‘I hope one day we can forgive each other’: what happened when a mother confronted her son’s Isis killer
Since the execution of her son James by Isis militants in 2014, Diane Foley has campaigned for change in the way the US deals with its hostages overseas
Diane Foley. Photo: Paul Morigi/Getty
James Foley, the American journalist whose beheading on camera by Isis terrorists in Syria shocked the world a decade ago, seems to have had an affinity with Irish writers. Like Joe Biden and many other politicians, he was fond of quoting Seamus Heaney’s famous lines about hope and history rhyming. His shoulder was tattooed with some other words of wisdom from a quote from Oscar Wilde: “We are all in the gutter, but some of us are looking at the stars.”

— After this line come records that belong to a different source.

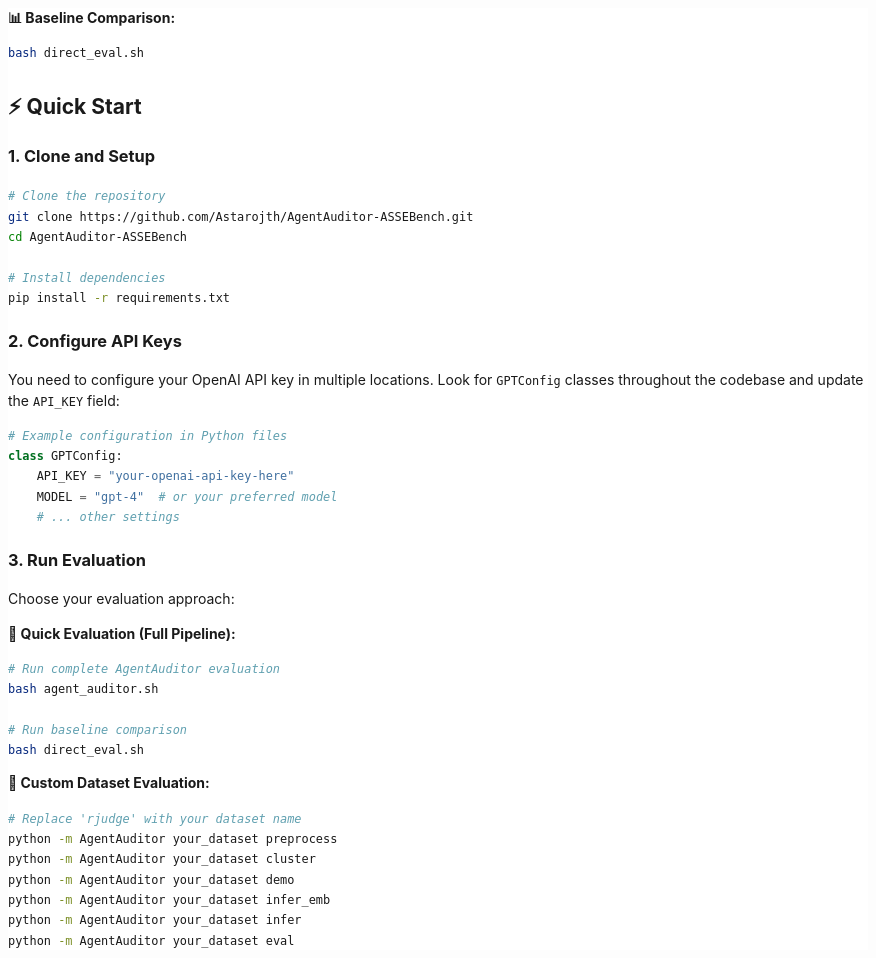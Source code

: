 **📊 Baseline Comparison:**
```bash
bash direct_eval.sh
```

## ⚡ Quick Start

### 1. Clone and Setup

```bash
# Clone the repository
git clone https://github.com/Astarojth/AgentAuditor-ASSEBench.git
cd AgentAuditor-ASSEBench

# Install dependencies
pip install -r requirements.txt
```

### 2. Configure API Keys

You need to configure your OpenAI API key in multiple locations. Look for `GPTConfig` classes throughout the codebase and update the `API_KEY` field:

```python
# Example configuration in Python files
class GPTConfig:
    API_KEY = "your-openai-api-key-here"
    MODEL = "gpt-4"  # or your preferred model
    # ... other settings
```

### 3. Run Evaluation

Choose your evaluation approach:

**🎯 Quick Evaluation (Full Pipeline):**
```bash
# Run complete AgentAuditor evaluation
bash agent_auditor.sh

# Run baseline comparison
bash direct_eval.sh
```

**🔧 Custom Dataset Evaluation:**
```bash
# Replace 'rjudge' with your dataset name
python -m AgentAuditor your_dataset preprocess
python -m AgentAuditor your_dataset cluster
python -m AgentAuditor your_dataset demo
python -m AgentAuditor your_dataset infer_emb
python -m AgentAuditor your_dataset infer
python -m AgentAuditor your_dataset eval
```
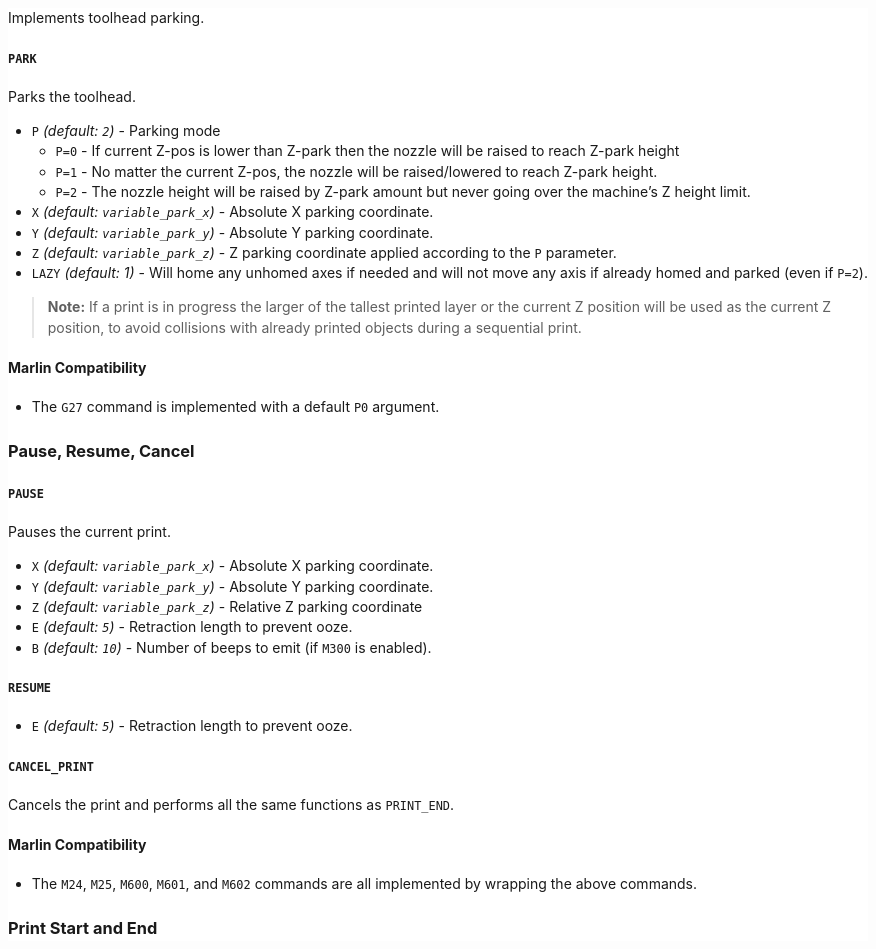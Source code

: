 Implements toolhead parking.

#### `PARK`

Parks the toolhead.

* `P` *(default: `2`)* - Parking mode
  * `P=0` - If current Z-pos is lower than Z-park then the nozzle will be raised
    to reach Z-park height
  * `P=1` - No matter the current Z-pos, the nozzle will be raised/lowered to
    reach Z-park height.
  * `P=2` - The nozzle height will be raised by Z-park amount but never going
    over the machine’s Z height limit.
* `X` *(default: `variable_park_x`)* - Absolute X parking coordinate.
* `Y` *(default: `variable_park_y`)* - Absolute Y parking coordinate.
* `Z` *(default: `variable_park_z`)* - Z parking coordinate applied according
  to the `P` parameter.
* `LAZY` *(default: 1)* - Will home any unhomed axes if needed and will not
  move any axis if already homed and parked (even if `P=2`).

> **Note:** If a print is in progress the larger of the tallest printed layer or
> the current Z position will be used as the current Z position, to avoid
> collisions with already printed objects during a sequential print.

#### Marlin Compatibility

* The `G27` command is implemented with a default `P0` argument.

### Pause, Resume, Cancel

#### `PAUSE`

Pauses the current print.

* `X` *(default: `variable_park_x`)* - Absolute X parking coordinate.
* `Y` *(default: `variable_park_y`)* - Absolute Y parking coordinate.
* `Z` *(default: `variable_park_z`)* - Relative Z parking coordinate
* `E` *(default: `5`)* - Retraction length to prevent ooze.
* `B` *(default: `10`)* - Number of beeps to emit (if `M300` is enabled).

#### `RESUME`

* `E` *(default: `5`)* - Retraction length to prevent ooze.

#### `CANCEL_PRINT`

Cancels the print and performs all the same functions as `PRINT_END`.

#### Marlin Compatibility

* The `M24`, `M25`, `M600`, `M601`, and `M602` commands are all implemented by
  wrapping the above commands.


### Print Start and End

It seems appropriate, then, that this heartfelt, affecting but sometimes overwrought memoir by Foley’s mother Diane has been co-written with an Irishman. Colum McCann recalls being “flabbergasted and emotionally stunned” in 2014 when he saw a photo of James reading his highly acclaimed novel Let the Great World Spin. The Dublin-born, New York-based author emailed Diane to ask if she would collaborate on a book, but for some reason the message went unseen and another six years passed before she accepted his invitation. She may have been influenced by McCann’s most recent novel Apeirogon, based on the true story of an Israeli and a Palestinian who become peace activists after both losing daughters in the conflict.